● Activity: Among the entries below, extract exactly the lines that run from the one with "### SetValue" through the one with "GetDescriptionOk returns a", both ends included.

Data provided START

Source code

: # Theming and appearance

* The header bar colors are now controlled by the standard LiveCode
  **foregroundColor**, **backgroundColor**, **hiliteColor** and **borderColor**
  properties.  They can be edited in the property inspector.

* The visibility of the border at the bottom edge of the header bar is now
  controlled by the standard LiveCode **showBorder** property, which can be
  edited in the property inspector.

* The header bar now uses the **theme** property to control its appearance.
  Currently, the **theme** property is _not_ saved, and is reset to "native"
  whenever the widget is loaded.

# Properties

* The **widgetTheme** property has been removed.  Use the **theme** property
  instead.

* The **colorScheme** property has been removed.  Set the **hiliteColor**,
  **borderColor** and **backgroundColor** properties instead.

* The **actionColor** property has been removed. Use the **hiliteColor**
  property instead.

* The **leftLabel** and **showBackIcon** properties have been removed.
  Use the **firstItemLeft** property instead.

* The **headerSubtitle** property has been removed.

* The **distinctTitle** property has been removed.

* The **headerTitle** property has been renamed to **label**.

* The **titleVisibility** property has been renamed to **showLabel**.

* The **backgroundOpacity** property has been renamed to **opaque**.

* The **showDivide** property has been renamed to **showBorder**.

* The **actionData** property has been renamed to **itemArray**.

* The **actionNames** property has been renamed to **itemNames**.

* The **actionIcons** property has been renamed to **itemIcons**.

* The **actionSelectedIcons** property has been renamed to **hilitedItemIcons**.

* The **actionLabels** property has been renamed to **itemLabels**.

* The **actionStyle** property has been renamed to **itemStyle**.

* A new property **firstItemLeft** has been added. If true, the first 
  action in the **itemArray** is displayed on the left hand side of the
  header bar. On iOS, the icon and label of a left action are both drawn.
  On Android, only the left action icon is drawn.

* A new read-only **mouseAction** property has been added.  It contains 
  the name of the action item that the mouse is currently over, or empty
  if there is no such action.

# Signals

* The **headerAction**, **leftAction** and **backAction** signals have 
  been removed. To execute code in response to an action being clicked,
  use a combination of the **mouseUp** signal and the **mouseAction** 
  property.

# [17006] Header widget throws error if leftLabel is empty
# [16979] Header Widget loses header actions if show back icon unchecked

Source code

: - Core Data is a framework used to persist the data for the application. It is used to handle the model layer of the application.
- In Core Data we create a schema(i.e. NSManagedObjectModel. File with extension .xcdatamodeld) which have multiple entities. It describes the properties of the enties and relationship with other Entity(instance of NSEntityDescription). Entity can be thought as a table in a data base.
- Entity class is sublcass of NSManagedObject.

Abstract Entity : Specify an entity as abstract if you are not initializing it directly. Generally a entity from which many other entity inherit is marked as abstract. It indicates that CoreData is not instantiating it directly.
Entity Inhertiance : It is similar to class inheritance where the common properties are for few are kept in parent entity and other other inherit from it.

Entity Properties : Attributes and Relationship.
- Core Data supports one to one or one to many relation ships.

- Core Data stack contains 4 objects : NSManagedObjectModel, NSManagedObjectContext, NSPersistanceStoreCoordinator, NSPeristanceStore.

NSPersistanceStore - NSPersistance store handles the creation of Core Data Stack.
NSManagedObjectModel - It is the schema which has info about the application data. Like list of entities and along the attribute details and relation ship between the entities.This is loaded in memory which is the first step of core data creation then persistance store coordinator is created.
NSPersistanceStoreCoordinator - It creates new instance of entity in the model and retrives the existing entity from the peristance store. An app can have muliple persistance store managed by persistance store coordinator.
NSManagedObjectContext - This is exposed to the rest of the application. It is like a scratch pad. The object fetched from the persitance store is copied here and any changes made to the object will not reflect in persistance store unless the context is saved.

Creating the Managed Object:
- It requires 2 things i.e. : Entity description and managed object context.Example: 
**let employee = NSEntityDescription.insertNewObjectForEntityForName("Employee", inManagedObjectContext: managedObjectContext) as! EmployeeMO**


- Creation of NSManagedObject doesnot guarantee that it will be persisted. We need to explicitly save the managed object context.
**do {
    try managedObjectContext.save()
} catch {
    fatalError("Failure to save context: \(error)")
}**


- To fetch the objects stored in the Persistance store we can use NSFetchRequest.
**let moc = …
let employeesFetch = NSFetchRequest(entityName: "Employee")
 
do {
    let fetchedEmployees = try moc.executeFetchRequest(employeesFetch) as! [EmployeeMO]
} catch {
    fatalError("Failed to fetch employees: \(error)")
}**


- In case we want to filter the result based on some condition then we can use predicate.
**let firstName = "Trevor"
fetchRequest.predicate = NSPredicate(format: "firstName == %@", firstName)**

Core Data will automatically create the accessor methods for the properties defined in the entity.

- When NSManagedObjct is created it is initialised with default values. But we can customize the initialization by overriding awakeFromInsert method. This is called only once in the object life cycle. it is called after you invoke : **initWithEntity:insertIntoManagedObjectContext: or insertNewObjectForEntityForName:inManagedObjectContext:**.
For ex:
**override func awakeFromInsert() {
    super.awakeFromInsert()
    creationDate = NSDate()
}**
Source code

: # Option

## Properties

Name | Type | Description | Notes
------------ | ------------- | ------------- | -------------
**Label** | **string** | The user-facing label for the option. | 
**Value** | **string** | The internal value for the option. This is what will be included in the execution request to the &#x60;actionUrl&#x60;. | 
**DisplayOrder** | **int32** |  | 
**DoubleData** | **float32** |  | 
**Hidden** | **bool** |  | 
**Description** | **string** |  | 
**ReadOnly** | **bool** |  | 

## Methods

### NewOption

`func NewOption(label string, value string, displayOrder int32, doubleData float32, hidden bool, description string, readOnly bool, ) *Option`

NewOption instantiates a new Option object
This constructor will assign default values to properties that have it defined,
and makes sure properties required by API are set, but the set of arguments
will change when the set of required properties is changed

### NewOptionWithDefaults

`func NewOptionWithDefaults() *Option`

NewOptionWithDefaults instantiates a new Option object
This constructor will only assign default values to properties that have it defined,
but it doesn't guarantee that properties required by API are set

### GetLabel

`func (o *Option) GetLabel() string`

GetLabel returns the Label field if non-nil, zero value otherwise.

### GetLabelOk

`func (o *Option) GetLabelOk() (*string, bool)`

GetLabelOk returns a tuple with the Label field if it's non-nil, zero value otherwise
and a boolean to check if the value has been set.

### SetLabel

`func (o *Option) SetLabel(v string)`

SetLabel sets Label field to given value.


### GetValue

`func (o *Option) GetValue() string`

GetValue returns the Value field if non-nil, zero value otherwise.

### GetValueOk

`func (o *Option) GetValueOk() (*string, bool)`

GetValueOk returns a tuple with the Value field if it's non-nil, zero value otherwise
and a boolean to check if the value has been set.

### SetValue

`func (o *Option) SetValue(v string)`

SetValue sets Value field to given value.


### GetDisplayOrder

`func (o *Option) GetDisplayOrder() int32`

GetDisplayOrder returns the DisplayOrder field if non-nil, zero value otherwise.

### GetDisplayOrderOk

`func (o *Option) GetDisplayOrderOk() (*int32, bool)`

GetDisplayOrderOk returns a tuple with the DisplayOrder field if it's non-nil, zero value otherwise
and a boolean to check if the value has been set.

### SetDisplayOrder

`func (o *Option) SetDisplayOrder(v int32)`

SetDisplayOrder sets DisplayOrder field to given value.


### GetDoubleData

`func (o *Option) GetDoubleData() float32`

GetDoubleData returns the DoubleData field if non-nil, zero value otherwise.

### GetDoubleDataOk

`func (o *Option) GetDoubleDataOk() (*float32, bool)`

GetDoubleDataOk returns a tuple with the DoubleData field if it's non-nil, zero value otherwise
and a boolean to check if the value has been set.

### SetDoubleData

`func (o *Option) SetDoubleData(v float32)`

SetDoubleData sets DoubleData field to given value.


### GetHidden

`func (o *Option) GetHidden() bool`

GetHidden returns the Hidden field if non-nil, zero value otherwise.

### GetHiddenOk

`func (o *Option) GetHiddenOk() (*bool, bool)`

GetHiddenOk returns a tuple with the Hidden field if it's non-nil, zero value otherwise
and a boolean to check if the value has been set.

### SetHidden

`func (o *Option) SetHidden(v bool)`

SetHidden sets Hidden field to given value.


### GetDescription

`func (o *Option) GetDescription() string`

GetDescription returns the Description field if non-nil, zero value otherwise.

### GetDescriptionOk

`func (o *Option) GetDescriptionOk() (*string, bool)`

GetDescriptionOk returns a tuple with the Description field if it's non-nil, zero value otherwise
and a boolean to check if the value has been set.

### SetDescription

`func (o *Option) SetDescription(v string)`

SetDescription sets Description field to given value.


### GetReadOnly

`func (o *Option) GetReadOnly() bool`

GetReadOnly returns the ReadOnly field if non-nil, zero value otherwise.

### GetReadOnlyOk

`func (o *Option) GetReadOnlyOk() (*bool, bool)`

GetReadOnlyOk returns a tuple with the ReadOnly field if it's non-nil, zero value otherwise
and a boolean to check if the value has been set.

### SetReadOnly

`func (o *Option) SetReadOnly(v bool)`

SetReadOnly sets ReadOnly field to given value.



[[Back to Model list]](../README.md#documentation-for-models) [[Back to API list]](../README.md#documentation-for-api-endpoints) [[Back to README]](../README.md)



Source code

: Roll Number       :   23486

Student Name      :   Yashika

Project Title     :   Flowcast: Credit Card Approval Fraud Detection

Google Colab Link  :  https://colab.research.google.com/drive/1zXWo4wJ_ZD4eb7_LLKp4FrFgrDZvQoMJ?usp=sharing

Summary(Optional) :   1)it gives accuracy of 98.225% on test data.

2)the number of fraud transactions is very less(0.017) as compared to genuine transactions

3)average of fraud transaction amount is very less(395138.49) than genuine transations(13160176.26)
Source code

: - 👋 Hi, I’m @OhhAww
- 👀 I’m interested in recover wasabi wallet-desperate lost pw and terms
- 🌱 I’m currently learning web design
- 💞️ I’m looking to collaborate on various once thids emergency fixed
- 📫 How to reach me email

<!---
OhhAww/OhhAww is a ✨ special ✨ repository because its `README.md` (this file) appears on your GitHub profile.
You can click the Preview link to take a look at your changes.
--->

Data provided END

● Result of the task:
### SetValue

`func (o *Option) SetValue(v string)`

SetValue sets Value field to given value.


### GetDisplayOrder

`func (o *Option) GetDisplayOrder() int32`

GetDisplayOrder returns the DisplayOrder field if non-nil, zero value otherwise.

### GetDisplayOrderOk

`func (o *Option) GetDisplayOrderOk() (*int32, bool)`

GetDisplayOrderOk returns a tuple with the DisplayOrder field if it's non-nil, zero value otherwise
and a boolean to check if the value has been set.

### SetDisplayOrder

`func (o *Option) SetDisplayOrder(v int32)`

SetDisplayOrder sets DisplayOrder field to given value.


### GetDoubleData

`func (o *Option) GetDoubleData() float32`

GetDoubleData returns the DoubleData field if non-nil, zero value otherwise.

### GetDoubleDataOk

`func (o *Option) GetDoubleDataOk() (*float32, bool)`

GetDoubleDataOk returns a tuple with the DoubleData field if it's non-nil, zero value otherwise
and a boolean to check if the value has been set.

### SetDoubleData

`func (o *Option) SetDoubleData(v float32)`

SetDoubleData sets DoubleData field to given value.


### GetHidden

`func (o *Option) GetHidden() bool`

GetHidden returns the Hidden field if non-nil, zero value otherwise.

### GetHiddenOk

`func (o *Option) GetHiddenOk() (*bool, bool)`

GetHiddenOk returns a tuple with the Hidden field if it's non-nil, zero value otherwise
and a boolean to check if the value has been set.

### SetHidden

`func (o *Option) SetHidden(v bool)`

SetHidden sets Hidden field to given value.


### GetDescription

`func (o *Option) GetDescription() string`

GetDescription returns the Description field if non-nil, zero value otherwise.

### GetDescriptionOk

`func (o *Option) GetDescriptionOk() (*string, bool)`

GetDescriptionOk returns a tuple with the Description field if it's non-nil, zero value otherwise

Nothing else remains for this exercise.